“Levantem as mãos os que pertencem ao Country Club!”, gritou Frascisco Árias Cárdenas, major destacado a conter os tumultos na capital venezuelana em pleno Caracazo, no tumultuado fevereiro de 1989. Soldados rasos, jovens e despreparados, descarregavam suas armas contra a população indignada, que tomara espontaneamente as ruas de Caracas, sem liderança e sem controle, para protestar contra o acordo recém-firmado pelo então presidente Carlos Andrés Pérez com o Fundo Monetário Internacional. A medida representava uma série de políticas impopulares planejadas para compensar as crises cíclicas do petróleo e tinha como efeito colateral a degradação, ainda mais acentuada, das condições de vida da maior parte da população. Ao ouvirem a frase do major, desconcertados, os militares cessaram fogo, com o embaraçado de quem não sabe quem é ou o que faz. Na ausência de representantes do Country Club, a Venezuela deu início à busca por si mesma.
(Segue)
...
No meu penúltimo dia em Caracas, despejei na cama do hotel barato um acúmulo de papéis amassados com frases soltas, telefones e endereços, perguntas e mais perguntas, falas de desconhecidos, palavras de ordem e de muros. Trechos do que formaria minha obra final sobre a minha breve história dentro de uma História maior. Voltando ao Brasil, o que era quase palpável às mãos e crível ao olhar inequívoco sobre uma realidade consumada perdeu-se. Não para mim, nunca. Mas perdeu-se nos rostos impávidos, na descrença padrão que encontrei. Numa apatia que eu mesma estava há um longo mês sem presenciar. Então fui me recolhendo, resguardando meus pedacinhos de memória dos outros e, em algum momento, até de mim mesma. Precisava preservá-los da facilidade em deixá-los para trás, em me desvencilhar de tantas palpitações.
Nesta madrugada, remexendo textos arquivados, encontrei duas páginas derramadas no calor caraquenho. O primeiro parágrafo está acima. Um ano antes de desembarcar de ônibus na periferia de Caracas, já lia tudo o que se publicava sobre o assunto.

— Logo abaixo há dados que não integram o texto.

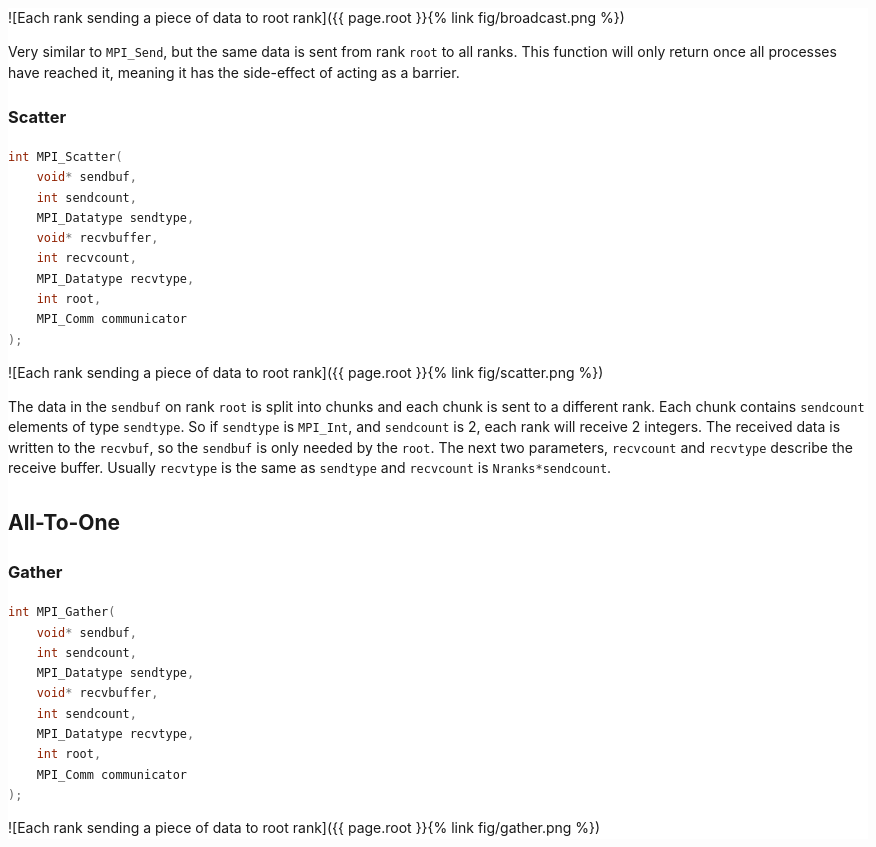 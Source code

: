 ![Each rank sending a piece of data to root rank]({{ page.root }}{% link fig/broadcast.png %})

Very similar to `MPI_Send`, but the same data is sent from rank `root` to all ranks.
This function will only return once all processes have reached it,
meaning it has the side-effect of acting as a barrier.

### Scatter

```c
int MPI_Scatter(
    void* sendbuf,
    int sendcount,
    MPI_Datatype sendtype,
    void* recvbuffer,
    int recvcount,
    MPI_Datatype recvtype,
    int root,
    MPI_Comm communicator
);
```

![Each rank sending a piece of data to root rank]({{ page.root }}{% link fig/scatter.png %})

The data in the `sendbuf` on rank `root` is split into chunks
and each chunk is sent to a different rank.
Each chunk contains `sendcount` elements of type `sendtype`.
So if `sendtype` is `MPI_Int`, and `sendcount` is 2,
each rank will receive 2 integers.
The received data is written to the `recvbuf`, so the `sendbuf` is only
needed by the `root`.
The next two parameters, `recvcount` and `recvtype` describe the receive buffer.
Usually `recvtype` is the same as `sendtype` and `recvcount` is `Nranks*sendcount`.

## All-To-One

### Gather

```c
int MPI_Gather(
    void* sendbuf,
    int sendcount,
    MPI_Datatype sendtype,
    void* recvbuffer,
    int sendcount,
    MPI_Datatype recvtype,
    int root,
    MPI_Comm communicator
);
```

![Each rank sending a piece of data to root rank]({{ page.root }}{% link fig/gather.png %})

Lia, confusa. Depois, lia e suspeitava. Não sei bem em que momento tomei o tema como meu. Mas lembro da cena descrita neste primeiro parágrafo, foi o início de tudo, pensei na hora. Muito antes de Chávez. E há um pensamento do Apolonio de Carvalho que ilustra esta minha convicção:
"A minha namorada [Renée] insiste muito que eu sou um otimista barato, mas acho que é preciso olhar com otimismo - sem receio de parecer demasiado otimista - como os níveis de consciência popular se revelam através de manifestações próprias, através do apoio e do estímulo às reações positivas dentro e fora do Parlamento", afirmou Apolonio, que morreu em setembro do ano passado, aos 93 anos. (Renée foi sua mulher desde a Resistência Francesa, em que lutou, durante a Segunda Guerra Mundial).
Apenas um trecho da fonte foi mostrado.